If you spent any part of the last two years worrying about a federal filing called "Beneficial Ownership Information" — or you dutifully filed one, or you meant to and never got around to it — you can mostly stop worrying. In a move that caught even some compliance professionals off guard, the Financial Crimes Enforcement Network (FinCEN) has issued an interim final rule that eliminates BOI reporting requirements for companies formed in the United States. If your LLC, corporation, or partnership was created under the laws of a U.S. state, you are no longer required to file a beneficial ownership report — full stop.

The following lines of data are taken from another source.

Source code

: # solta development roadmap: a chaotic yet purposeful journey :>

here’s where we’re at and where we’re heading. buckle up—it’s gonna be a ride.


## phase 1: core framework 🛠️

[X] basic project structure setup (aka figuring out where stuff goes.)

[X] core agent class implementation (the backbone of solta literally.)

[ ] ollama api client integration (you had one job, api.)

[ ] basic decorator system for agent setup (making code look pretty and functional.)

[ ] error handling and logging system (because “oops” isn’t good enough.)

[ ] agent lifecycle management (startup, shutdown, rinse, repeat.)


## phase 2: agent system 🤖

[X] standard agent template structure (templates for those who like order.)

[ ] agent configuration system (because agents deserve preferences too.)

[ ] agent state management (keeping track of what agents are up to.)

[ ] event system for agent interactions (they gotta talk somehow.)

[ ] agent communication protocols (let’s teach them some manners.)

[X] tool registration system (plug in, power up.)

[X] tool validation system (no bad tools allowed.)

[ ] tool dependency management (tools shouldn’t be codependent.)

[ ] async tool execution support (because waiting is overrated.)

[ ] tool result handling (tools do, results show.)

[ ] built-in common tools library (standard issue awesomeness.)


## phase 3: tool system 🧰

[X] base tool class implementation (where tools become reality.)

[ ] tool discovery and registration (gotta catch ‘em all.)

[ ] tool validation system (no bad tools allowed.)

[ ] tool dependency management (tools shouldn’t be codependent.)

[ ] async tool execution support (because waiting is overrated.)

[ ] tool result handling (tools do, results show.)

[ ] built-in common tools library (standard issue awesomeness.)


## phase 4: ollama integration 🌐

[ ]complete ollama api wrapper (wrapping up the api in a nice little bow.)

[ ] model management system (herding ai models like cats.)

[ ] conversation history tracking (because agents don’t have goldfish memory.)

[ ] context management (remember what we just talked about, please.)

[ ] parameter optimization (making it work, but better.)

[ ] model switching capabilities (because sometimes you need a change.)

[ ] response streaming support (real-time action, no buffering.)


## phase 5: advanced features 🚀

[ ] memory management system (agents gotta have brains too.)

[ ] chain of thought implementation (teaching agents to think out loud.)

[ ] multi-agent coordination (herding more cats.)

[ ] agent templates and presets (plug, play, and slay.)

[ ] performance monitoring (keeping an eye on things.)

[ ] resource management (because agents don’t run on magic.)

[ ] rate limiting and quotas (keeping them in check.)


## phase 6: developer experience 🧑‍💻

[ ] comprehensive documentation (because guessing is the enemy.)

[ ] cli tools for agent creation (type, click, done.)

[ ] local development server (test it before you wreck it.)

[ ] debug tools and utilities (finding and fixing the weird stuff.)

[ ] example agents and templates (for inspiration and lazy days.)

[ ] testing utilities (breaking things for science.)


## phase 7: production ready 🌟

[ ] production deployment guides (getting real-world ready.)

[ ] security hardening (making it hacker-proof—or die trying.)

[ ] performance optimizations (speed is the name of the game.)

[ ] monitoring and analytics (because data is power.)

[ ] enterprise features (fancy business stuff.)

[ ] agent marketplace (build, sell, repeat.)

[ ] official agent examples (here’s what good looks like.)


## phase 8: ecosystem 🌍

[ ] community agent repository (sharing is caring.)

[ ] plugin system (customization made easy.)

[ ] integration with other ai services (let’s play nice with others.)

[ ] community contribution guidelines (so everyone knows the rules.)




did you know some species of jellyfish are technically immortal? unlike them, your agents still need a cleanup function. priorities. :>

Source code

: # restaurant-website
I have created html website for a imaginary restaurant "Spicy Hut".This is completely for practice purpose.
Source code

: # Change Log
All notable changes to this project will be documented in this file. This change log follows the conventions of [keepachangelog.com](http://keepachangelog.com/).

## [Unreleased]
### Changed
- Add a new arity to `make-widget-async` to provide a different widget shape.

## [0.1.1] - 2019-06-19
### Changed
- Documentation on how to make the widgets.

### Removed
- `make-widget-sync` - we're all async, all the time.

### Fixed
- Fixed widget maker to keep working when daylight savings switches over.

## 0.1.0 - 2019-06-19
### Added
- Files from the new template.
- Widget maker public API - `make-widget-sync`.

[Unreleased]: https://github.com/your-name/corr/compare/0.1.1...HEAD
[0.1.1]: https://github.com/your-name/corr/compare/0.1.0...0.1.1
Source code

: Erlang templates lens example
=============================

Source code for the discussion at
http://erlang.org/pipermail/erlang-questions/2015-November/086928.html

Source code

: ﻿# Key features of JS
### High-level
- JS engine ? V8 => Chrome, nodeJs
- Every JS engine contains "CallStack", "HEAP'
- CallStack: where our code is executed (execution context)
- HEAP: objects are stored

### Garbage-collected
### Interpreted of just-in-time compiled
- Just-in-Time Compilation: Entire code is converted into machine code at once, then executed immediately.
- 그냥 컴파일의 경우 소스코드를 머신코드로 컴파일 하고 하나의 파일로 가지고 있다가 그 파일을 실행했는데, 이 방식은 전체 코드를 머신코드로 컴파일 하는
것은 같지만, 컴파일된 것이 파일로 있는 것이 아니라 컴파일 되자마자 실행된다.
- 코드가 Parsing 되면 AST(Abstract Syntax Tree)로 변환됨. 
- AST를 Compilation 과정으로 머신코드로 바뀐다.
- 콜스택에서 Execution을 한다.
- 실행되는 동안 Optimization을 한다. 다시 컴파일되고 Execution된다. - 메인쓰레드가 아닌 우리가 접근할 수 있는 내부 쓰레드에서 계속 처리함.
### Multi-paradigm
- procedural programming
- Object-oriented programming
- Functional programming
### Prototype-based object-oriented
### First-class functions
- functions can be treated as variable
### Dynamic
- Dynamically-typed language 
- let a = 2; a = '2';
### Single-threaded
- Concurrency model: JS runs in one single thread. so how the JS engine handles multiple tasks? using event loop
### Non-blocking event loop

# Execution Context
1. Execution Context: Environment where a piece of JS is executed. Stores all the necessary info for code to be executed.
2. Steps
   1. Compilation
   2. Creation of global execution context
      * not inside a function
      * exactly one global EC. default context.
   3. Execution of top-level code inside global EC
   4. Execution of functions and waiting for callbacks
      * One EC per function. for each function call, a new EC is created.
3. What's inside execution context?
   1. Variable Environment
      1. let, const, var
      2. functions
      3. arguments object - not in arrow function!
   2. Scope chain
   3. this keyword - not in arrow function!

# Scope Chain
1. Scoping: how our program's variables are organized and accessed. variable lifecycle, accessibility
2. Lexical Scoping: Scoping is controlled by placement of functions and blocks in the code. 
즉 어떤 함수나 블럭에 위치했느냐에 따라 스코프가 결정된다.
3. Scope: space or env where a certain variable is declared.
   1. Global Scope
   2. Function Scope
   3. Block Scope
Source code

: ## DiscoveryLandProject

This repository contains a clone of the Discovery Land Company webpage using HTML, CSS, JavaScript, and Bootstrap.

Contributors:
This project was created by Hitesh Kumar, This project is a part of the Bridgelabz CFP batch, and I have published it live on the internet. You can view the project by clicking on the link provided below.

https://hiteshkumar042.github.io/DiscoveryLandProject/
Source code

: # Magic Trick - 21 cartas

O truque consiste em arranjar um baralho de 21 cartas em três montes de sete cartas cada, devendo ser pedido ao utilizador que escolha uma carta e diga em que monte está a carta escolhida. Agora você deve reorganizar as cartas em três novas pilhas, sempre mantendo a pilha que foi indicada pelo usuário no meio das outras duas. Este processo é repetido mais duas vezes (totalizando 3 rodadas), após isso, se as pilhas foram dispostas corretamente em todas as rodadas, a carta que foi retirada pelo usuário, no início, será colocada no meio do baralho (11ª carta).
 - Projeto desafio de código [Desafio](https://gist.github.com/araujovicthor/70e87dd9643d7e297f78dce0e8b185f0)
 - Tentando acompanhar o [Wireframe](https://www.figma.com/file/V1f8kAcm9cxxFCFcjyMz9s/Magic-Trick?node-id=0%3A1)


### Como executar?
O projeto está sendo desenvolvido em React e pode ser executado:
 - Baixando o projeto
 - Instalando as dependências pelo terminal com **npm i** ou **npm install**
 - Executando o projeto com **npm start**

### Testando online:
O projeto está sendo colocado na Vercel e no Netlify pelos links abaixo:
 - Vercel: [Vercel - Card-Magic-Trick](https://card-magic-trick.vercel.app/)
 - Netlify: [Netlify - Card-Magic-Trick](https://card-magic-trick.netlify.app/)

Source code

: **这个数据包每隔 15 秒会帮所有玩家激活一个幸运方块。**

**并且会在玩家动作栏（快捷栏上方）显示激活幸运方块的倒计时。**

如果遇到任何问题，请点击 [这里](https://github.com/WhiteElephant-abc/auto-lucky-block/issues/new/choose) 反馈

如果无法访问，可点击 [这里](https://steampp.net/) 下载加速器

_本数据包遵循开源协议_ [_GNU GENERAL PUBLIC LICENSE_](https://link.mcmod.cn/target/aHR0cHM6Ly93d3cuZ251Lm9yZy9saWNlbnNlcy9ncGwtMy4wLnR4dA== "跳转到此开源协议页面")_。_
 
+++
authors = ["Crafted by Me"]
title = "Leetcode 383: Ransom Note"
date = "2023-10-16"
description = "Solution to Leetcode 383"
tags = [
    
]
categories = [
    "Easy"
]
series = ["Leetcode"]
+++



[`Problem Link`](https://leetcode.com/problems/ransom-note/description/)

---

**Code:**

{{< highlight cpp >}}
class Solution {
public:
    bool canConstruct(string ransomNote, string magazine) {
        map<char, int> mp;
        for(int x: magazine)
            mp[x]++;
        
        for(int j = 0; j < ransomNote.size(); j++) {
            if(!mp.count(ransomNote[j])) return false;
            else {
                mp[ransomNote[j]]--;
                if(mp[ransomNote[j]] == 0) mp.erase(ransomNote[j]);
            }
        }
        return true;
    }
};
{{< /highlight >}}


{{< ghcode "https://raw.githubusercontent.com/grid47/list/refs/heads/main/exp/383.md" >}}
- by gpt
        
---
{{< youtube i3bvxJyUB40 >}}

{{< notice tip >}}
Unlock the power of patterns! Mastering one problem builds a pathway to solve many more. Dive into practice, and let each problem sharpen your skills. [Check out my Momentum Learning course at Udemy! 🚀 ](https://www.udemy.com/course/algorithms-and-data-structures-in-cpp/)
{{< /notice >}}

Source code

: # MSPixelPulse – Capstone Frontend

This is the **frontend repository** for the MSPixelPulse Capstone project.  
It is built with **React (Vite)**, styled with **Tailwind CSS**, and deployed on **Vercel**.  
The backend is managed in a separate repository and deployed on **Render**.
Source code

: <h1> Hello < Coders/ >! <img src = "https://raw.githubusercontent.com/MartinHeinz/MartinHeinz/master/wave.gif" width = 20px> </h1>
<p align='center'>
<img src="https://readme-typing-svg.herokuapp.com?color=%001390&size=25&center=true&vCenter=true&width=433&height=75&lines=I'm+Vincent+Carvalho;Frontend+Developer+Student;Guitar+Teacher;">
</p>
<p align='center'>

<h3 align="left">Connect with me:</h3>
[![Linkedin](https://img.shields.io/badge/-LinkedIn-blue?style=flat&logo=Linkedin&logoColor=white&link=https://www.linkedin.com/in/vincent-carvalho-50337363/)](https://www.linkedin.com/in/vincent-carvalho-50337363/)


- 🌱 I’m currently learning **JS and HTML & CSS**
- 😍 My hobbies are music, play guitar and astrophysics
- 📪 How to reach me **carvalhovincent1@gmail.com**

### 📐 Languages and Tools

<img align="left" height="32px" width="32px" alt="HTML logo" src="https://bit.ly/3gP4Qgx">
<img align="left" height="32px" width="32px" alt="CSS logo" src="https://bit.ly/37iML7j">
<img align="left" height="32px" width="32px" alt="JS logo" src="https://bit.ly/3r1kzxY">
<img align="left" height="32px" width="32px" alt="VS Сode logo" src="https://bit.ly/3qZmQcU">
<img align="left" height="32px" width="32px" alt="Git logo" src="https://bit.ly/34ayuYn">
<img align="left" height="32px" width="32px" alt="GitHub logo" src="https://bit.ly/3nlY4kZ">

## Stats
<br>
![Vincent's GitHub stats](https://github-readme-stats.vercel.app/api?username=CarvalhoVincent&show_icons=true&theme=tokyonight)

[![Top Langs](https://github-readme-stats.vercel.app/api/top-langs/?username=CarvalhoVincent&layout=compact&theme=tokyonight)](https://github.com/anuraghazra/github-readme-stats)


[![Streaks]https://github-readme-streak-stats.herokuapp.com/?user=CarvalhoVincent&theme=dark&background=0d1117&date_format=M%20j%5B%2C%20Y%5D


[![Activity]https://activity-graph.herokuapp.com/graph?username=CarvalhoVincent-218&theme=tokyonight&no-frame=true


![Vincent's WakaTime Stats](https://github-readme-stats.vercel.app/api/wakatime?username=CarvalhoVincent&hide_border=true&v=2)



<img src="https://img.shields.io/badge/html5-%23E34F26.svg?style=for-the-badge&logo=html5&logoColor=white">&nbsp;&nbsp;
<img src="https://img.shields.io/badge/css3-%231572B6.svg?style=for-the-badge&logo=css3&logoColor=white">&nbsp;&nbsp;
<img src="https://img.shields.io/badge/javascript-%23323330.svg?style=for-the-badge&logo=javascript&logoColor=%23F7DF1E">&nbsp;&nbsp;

This is a significant reversal. When the Corporate Transparency Act's reporting rules first rolled out, tens of millions of small businesses were told they'd need to disclose the individuals who own or control them, with steep daily penalties for noncompliance. The rule bounced through multiple rounds of litigation, injunctions, and delayed deadlines, leaving business owners genuinely unsure whether they were in violation of a law they'd never heard of. FinCEN's latest action resolves a lot of that uncertainty, at least at the federal level, by narrowing the rule dramatically.
What the new rule actually says
Under the interim final rule, only entities formed under the laws of a foreign country that have registered to do business in a U.S. state (previously called "foreign reporting companies") are still required to report. And even for those entities, the obligation is narrower than before: they no longer have to disclose U.S. persons as beneficial owners, only non-U.S. beneficial owners.
Practically speaking, that means:
● A domestic LLC or corporation formed in any U.S. state — even a single-member LLC with one American owner — has no BOI filing obligation at all.
● A foreign company registered to do business here still has to file, but only needs to identify its non-U.S. owners.
● Foreign entities already registered before the new rule's publication have 30 days to file.
● Foreign entities that register going forward have 30 days from the date their registration becomes effective.
If you already filed a BOI report as a domestic company before this change, you don't need to do anything further — there's no requirement to withdraw or amend a filing that's no longer required. If you were planning to file, or you received a compliance reminder from a formation service, you can set it aside.
A word of caution: state-level rules are a different story
Here's the wrinkle that trips people up: this is a federal rule change, and it doesn't override state-level transparency laws. New York, for example, enacted its own LLC Transparency Act that took effect January 1, 2026, and applies independently of what FinCEN does at the federal level (New York has since narrowed its own law to focus primarily on foreign LLCs, but the details matter and continue to evolve). If you have entities registered in New York or another state with its own beneficial ownership disclosure law, you need to check that state's requirements separately — the federal rollback doesn't give you a pass there.
What you should do this week
First, confirm whether your business entities were formed domestically or are foreign entities registered to do business in the U.S. — that distinction now determines everything. Second, if you're a foreign-formed entity operating here, get your reporting timeline calendared; the 30-day windows move fast. Third, check whether the state (or states) where you're registered has its own transparency or beneficial ownership law layered on top of federal requirements — several states have moved to fill the gap FinCEN just created. Finally, keep documentation of your entity's formation state and date on hand; if FinCEN's approach shifts again (and given the rule's history, further changes aren't out of the question), you'll want to know exactly where you stand.
This is a rare instance of a federal compliance burden actually getting lighter rather than heavier. But "no more federal filing" doesn't mean "no more paperwork to think about" — it just shifts where you need to look. If you're unsure whether your business or any subsidiaries fall into the narrow group still required to report, or whether a state law reaches you, it's worth a quick check with counsel rather than assuming the coast is clear.
This article is for informational purposes only and does not constitute legal advice. Consult with a licensed attorney regarding your specific situation.